CLEMENTI Capriccios & Variations
This enticing seventh (and final) volume of Clementi’s works for solo piano is a notable achievement on several levels. The same team of Howard Shelley, Ben and Annabel Connellan (respectively engineer and producer), venue (all except one at St Silas the Martyr, London) and booklet writer (Clementi scholar Leon Plantinga) have combined to produce no fewer than 14 CDs of remarkably uniform quality, insight and interest in a mere four years.
The five Capriccios are quite fascinating, the earliest (1786‑87) a set of brilliant variations, the two of Op 34 (1795) leaving “the impression of impassioned, whimsical improvisations” (Plantinga), while the two of Op 47, composed when Clementi was 75, are substantial three-movement works (19'02" and 18'21" apiece), boldly experimental with passages of prescient Chopin and Liszt, and the first Adagio of the C major Capriccio bearing a 5/4 time signature, possibly its first appearance in music.

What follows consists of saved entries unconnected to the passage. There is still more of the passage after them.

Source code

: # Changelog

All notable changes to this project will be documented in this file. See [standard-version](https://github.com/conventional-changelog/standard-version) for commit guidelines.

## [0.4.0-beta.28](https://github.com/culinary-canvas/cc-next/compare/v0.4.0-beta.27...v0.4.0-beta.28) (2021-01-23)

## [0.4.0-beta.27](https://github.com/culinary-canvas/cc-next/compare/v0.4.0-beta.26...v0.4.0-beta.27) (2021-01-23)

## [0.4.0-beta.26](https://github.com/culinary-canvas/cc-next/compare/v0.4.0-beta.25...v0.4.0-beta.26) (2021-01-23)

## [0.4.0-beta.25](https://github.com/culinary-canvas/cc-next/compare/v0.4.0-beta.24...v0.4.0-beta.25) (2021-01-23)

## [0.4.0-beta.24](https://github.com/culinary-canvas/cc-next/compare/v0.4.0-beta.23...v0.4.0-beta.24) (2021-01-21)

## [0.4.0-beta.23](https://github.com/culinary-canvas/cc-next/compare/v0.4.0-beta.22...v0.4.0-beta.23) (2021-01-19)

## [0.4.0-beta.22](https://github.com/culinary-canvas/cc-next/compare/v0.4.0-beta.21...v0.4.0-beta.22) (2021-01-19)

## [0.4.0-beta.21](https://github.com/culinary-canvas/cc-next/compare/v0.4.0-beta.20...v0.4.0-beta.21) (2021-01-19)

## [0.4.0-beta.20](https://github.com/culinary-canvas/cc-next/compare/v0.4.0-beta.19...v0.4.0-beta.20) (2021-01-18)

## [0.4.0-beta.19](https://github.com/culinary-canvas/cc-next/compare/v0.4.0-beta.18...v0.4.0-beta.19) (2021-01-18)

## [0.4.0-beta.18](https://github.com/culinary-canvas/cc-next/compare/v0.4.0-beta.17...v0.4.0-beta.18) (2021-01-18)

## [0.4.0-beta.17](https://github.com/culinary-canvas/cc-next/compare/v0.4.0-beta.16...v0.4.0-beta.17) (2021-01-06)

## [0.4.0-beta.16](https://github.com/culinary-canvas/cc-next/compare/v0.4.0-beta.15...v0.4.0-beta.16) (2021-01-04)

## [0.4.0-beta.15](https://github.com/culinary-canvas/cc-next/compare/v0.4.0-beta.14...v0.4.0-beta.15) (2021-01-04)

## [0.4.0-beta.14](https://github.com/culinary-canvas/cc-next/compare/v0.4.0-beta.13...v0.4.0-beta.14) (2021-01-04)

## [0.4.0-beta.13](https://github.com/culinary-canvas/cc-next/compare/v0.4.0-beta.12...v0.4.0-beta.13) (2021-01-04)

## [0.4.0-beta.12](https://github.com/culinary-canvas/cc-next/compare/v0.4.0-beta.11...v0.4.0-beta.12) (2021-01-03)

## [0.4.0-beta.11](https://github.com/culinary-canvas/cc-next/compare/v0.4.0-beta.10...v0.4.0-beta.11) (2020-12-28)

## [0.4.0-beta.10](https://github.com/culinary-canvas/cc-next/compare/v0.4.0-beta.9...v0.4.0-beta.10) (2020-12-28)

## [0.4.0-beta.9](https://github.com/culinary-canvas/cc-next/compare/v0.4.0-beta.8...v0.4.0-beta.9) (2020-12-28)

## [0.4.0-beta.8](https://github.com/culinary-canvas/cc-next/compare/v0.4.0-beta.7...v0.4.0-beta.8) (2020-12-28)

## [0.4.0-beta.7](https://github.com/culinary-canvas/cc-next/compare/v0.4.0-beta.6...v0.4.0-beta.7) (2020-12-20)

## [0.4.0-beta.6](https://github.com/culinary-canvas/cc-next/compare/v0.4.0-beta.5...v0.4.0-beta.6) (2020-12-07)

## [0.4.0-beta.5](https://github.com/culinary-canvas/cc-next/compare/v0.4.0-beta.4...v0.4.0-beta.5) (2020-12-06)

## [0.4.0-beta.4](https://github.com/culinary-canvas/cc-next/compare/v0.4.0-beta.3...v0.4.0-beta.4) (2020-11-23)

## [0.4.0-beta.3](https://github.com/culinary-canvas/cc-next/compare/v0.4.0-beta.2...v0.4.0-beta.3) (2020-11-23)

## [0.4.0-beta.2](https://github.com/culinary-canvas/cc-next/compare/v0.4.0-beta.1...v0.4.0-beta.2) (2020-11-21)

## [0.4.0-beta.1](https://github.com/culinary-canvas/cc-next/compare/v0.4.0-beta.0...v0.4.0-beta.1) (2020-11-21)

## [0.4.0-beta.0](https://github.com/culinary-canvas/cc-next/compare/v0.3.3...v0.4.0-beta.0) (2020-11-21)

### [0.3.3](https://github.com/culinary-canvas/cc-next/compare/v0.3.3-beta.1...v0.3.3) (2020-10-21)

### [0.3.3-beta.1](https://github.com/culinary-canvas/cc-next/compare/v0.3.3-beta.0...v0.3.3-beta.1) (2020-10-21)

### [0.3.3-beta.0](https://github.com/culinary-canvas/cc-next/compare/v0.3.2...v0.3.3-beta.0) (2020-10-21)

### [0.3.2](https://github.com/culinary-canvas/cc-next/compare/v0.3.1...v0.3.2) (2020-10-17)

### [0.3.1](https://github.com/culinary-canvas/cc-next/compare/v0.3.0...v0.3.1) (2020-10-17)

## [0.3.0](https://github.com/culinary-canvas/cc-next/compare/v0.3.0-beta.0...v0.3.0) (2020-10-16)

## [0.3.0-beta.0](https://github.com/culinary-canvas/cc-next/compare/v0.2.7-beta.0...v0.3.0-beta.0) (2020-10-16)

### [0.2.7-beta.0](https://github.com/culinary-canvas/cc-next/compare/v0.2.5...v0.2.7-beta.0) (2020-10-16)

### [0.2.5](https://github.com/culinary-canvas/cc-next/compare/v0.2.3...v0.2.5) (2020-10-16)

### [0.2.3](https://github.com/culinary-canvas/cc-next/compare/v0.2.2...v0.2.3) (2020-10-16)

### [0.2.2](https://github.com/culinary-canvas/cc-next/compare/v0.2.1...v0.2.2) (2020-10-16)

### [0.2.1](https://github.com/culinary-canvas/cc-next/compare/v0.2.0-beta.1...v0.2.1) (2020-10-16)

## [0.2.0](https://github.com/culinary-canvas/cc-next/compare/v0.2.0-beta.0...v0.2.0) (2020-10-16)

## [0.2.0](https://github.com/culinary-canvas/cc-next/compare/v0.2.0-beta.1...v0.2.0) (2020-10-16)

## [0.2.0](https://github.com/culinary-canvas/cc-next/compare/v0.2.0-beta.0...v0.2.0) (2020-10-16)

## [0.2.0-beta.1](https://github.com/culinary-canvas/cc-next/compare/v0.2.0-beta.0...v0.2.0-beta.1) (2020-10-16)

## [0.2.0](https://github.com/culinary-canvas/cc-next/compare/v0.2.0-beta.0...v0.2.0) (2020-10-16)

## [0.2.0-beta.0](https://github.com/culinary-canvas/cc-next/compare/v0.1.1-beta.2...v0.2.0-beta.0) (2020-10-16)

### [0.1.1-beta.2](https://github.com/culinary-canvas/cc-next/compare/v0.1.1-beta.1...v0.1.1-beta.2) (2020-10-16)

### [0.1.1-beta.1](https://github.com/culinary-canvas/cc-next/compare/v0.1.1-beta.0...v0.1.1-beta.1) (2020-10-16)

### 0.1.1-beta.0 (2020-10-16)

If not all the music on disc 2 is quite as intriguing, there is nothing that disappoints. There’s La chasse (really a little three-movement sonata with hunting themes), the 12 Monferrinas, all two pages long and technically about Grade 5‑6, some lively variations on “Au clair de la lune” and “Batti batti” (from Don Giovanni), and more besides. There are over 152 minutes of music on the present discs, much of it demanding. How Shelley manages to absorb it all and then convince you that he has been playing it all his life with his characteristic elegance and dexterity is a gift given to few. Such an eminent composer deserves no less.